I am m trying to develop a mini benchmarking system in C++ and I have trouble measuring the HDD read and write speed. More exactly, the transfer speed measured by me is huge: 400-600 MB/s for read and above 1000 MB/s for write. I have a 5400 RPM hard disk drive (not SSD), the real read/write speed (according to a benchmarking program) is roughly about 60 MB/s.

//blockSize is 4096
//my data buffer
char* mydata = (char*)malloc(1*blockSize);

//initialized with random data
srand(time(NULL));
for(int i=0;i<blockSize;i++){
    mydata[i] = rand()%256;
}

double startt, endt, difft;
int times = 10*25000;
int i=0,j=0;
DWORD written;
HANDLE f, g;
DWORD read;

f=CreateFileA(
    "newfolder/myfile.txt",
    GENERIC_WRITE,
    0,
    NULL,
    CREATE_ALWAYS,
    FILE_ATTRIBUTE_NORMAL,
    NULL
    );

if(f==INVALID_HANDLE_VALUE){
    std::cout<<"Error openning for write.";
    return -1;
}

startt = clock();
for(i=0;i<times;i++){
    WriteFile(
    f,
    mydata,
    blockSize,
    &written,
    NULL
    );
}
endt = clock();

difft = 1.0*(endt-startt)/(1.0*CLOCKS_PER_SEC);
std::cout<<"\nWrite time: "<<difft;
std::cout<<"\nWrite speed: "<<1.0*times*blockSize/difft/1024/1024<<" MB/s";

CloseHandle(f);
//------------------------------------------------------------------------------------------------

g=CreateFile("newfolder/myfile.txt",
                GENERIC_READ,
                0,
                NULL,
                OPEN_ALWAYS,
                FILE_ATTRIBUTE_NORMAL,
                NULL
                );
if(g==INVALID_HANDLE_VALUE){
    std::cout<<"Error opening for read.";
    return -1;
}

startt = clock();

for(i=0;i<times;i++){
    ReadFile(
    g,
    mydata,
    blockSize,
    &read,
    NULL
    );
}
endt = clock();
difft = 1.0*(endt-startt)/(1.0*CLOCKS_PER_SEC);
std::cout<<"\nRead time:"<<difft;
std::cout<<"\nRead speed: "<<1.0*times*blockSize/difft/1024/1024<<" MB/s";

CloseHandle(g);

I tried using fopen and fwrite functions too and I got similar results.
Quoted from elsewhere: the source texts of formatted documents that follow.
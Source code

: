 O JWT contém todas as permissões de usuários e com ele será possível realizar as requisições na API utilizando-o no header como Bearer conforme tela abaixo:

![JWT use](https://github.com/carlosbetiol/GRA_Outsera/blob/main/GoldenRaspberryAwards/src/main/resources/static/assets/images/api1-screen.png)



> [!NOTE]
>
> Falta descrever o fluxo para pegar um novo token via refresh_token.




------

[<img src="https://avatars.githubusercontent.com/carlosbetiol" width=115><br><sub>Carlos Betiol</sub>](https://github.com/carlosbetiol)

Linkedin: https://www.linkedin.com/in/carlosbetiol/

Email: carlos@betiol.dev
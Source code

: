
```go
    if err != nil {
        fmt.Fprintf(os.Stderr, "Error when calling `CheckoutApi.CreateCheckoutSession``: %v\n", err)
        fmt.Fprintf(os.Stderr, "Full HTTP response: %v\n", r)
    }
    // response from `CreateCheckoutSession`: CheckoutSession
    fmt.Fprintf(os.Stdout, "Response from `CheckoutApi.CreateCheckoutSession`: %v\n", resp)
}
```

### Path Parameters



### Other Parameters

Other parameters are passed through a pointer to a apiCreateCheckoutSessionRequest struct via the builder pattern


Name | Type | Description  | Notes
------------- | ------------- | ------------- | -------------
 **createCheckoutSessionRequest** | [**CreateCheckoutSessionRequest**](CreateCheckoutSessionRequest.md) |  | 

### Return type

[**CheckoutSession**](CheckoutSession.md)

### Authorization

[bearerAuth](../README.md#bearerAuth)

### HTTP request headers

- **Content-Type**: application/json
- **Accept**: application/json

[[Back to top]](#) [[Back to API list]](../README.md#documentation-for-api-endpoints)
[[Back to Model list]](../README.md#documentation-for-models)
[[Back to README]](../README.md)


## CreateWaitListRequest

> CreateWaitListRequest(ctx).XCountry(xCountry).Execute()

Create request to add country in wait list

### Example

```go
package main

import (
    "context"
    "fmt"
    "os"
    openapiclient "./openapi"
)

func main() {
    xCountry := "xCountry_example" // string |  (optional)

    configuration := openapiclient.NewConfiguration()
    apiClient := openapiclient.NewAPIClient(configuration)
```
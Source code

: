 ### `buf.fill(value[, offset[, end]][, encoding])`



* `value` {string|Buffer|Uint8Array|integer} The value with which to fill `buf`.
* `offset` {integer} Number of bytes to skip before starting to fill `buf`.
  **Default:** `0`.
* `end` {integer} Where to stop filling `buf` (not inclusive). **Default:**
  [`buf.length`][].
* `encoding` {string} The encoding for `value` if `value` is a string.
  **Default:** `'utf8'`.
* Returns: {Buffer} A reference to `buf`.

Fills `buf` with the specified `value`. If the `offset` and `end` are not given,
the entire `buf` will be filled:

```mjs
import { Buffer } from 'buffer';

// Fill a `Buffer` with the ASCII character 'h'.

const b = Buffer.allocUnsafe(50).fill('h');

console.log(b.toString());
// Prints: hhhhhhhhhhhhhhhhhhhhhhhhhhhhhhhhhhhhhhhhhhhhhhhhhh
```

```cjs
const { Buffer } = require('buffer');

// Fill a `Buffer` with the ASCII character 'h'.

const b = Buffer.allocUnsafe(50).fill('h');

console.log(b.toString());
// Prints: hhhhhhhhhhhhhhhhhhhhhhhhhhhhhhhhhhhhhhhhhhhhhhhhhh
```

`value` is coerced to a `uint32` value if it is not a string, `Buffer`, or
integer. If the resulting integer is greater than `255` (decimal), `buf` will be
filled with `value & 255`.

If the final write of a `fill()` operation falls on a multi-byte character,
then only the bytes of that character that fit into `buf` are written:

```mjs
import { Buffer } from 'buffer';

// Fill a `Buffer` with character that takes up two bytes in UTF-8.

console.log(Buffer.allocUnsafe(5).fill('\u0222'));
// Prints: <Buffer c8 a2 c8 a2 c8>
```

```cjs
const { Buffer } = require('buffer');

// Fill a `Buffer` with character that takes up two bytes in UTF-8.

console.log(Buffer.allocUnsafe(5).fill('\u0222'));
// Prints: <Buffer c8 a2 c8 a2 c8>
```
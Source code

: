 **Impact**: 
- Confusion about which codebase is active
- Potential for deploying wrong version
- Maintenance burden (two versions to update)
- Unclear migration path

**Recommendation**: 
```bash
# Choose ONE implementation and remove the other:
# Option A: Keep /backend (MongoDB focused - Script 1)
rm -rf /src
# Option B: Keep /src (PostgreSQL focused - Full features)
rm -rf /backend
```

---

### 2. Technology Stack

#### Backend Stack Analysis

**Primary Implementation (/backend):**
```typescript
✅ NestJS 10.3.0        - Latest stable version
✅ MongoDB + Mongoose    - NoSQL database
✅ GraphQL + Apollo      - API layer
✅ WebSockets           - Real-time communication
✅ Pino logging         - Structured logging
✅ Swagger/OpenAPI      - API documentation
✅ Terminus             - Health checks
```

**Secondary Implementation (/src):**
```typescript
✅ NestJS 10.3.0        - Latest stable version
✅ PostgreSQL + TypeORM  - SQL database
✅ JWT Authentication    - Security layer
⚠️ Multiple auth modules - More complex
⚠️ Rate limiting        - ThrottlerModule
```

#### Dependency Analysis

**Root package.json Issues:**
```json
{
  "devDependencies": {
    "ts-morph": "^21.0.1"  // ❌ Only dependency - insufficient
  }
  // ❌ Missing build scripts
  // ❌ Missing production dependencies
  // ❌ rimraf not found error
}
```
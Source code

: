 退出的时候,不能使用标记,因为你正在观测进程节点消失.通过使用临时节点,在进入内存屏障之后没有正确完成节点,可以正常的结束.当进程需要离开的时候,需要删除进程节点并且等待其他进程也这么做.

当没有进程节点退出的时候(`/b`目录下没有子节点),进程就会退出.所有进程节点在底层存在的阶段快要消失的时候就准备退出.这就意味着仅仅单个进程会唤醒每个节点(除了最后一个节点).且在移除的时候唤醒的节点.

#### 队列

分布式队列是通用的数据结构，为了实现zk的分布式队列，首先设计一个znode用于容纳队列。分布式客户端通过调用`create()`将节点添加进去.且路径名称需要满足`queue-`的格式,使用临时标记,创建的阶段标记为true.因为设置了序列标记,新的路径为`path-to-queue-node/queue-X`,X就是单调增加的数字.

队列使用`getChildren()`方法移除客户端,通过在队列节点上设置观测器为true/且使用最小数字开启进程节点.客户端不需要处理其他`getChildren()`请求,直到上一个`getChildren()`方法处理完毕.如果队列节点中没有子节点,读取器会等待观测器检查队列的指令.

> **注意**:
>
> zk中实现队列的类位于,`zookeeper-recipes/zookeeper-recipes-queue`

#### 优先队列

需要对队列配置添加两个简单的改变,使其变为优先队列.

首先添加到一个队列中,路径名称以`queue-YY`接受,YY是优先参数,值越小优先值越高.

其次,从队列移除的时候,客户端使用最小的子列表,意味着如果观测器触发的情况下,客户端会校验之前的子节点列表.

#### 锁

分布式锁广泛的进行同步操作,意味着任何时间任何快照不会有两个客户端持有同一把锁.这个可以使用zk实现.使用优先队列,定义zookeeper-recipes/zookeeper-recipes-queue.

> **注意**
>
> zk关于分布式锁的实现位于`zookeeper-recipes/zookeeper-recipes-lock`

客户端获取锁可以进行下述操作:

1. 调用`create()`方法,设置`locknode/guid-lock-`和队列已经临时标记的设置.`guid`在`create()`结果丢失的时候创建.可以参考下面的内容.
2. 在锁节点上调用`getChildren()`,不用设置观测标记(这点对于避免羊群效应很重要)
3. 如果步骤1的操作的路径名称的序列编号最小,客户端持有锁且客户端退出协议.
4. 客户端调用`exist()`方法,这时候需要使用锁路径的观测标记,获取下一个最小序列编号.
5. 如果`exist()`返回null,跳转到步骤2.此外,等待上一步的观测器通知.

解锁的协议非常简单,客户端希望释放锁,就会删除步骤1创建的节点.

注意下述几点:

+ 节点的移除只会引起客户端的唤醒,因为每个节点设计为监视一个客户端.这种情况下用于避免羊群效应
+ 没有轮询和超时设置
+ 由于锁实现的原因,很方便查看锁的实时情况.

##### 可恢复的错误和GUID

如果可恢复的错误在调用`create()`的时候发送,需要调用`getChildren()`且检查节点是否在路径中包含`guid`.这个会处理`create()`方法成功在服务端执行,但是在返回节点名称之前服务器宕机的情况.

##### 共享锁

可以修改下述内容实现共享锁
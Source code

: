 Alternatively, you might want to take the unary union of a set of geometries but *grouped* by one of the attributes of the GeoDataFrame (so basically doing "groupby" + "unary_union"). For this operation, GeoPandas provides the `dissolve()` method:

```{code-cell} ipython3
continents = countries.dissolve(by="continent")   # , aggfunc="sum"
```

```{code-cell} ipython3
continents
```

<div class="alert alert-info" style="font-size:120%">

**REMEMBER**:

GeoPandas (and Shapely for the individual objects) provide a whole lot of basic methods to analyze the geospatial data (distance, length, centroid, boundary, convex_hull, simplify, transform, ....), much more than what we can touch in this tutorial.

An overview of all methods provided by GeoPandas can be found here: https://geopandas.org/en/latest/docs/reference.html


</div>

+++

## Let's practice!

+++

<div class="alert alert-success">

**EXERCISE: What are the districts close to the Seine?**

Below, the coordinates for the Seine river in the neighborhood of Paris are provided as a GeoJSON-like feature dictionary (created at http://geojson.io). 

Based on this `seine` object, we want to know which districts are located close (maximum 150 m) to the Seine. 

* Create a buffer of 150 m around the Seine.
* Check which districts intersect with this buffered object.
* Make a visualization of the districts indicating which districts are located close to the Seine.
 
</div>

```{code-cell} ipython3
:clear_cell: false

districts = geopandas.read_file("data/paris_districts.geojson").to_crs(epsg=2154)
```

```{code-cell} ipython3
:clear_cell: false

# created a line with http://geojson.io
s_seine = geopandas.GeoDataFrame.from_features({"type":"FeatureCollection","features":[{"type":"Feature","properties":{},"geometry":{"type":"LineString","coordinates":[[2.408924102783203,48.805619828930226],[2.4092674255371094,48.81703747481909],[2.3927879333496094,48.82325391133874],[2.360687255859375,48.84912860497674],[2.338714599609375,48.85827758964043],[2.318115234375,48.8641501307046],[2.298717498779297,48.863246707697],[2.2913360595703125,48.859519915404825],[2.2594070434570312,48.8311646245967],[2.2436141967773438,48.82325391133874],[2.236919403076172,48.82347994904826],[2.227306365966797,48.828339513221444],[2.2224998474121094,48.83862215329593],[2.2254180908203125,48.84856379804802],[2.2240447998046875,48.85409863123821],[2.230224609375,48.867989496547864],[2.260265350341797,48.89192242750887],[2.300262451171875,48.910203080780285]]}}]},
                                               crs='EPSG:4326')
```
I ran my app on another computer. The write speed was about right, the read speed was still huge.

The most interesting thing is that the application actually creates a 1GB file in about 2 seconds which corresponds to a 500 MB/s write speed.

Does anybody have any idea what am I doing wrong?

Upvotes: 0

Views: 3927

Answers (3)

Andras
Andras

Reputation: 13

I think I have figured it out.

Unbuffered file writing speed depends on the size of data the WriteFile function is writing. My experiments show that the bigger the data size, the higher the writing speed. For large amounts of data (>1MB) it even outperforms buffered writing, which I was able to measure by writing data larger than 2GB.

To summarize, one can measure the hard drive writing speed accurately by:

  • Opening the file using CreateFile and setting the FILE_FLAG_NO_BUFFERING flag.
  • Writing a lot of data at a time, using WriteFile.

Upvotes: 0

Mateusz Grzejek
Mateusz Grzejek

Reputation: 12068

Technically, you are doing nothing wrong. The problem is, that every OS uses caching for all I/O operations. The HDD itself also caches some data, so it can perform them efficiently.

This question is very platform-specific. You would need to fool caching somehow.

Perhaps, you should look at this library: Bonnie++. You may find it useful. It was written for Unix systems, but source code could reveal some useful techniques.

On Windows, based on this resource, additional flag FILE_FLAG_NO_BUFFERING passed to CreateFile function should be enough to disable buffering for this file.

Quote:

In these situations, caching can be turned off. This is done at the time the file is opened by passing FILE_FLAG_NO_BUFFERING as a value for the dwFlagsAndAttributes parameter of CreateFile. When caching is disabled, all read and write operations directly access the physical disk. However, the file metadata may still be cached. To flush the metadata to disk, use the FlushFileBuffers function.

Upvotes: 4

riodoro1
riodoro1

Reputation: 1256

You are measuring the performance of cache. Try storing a lot more data than that, once the cache fills the data should be written straight to the disk.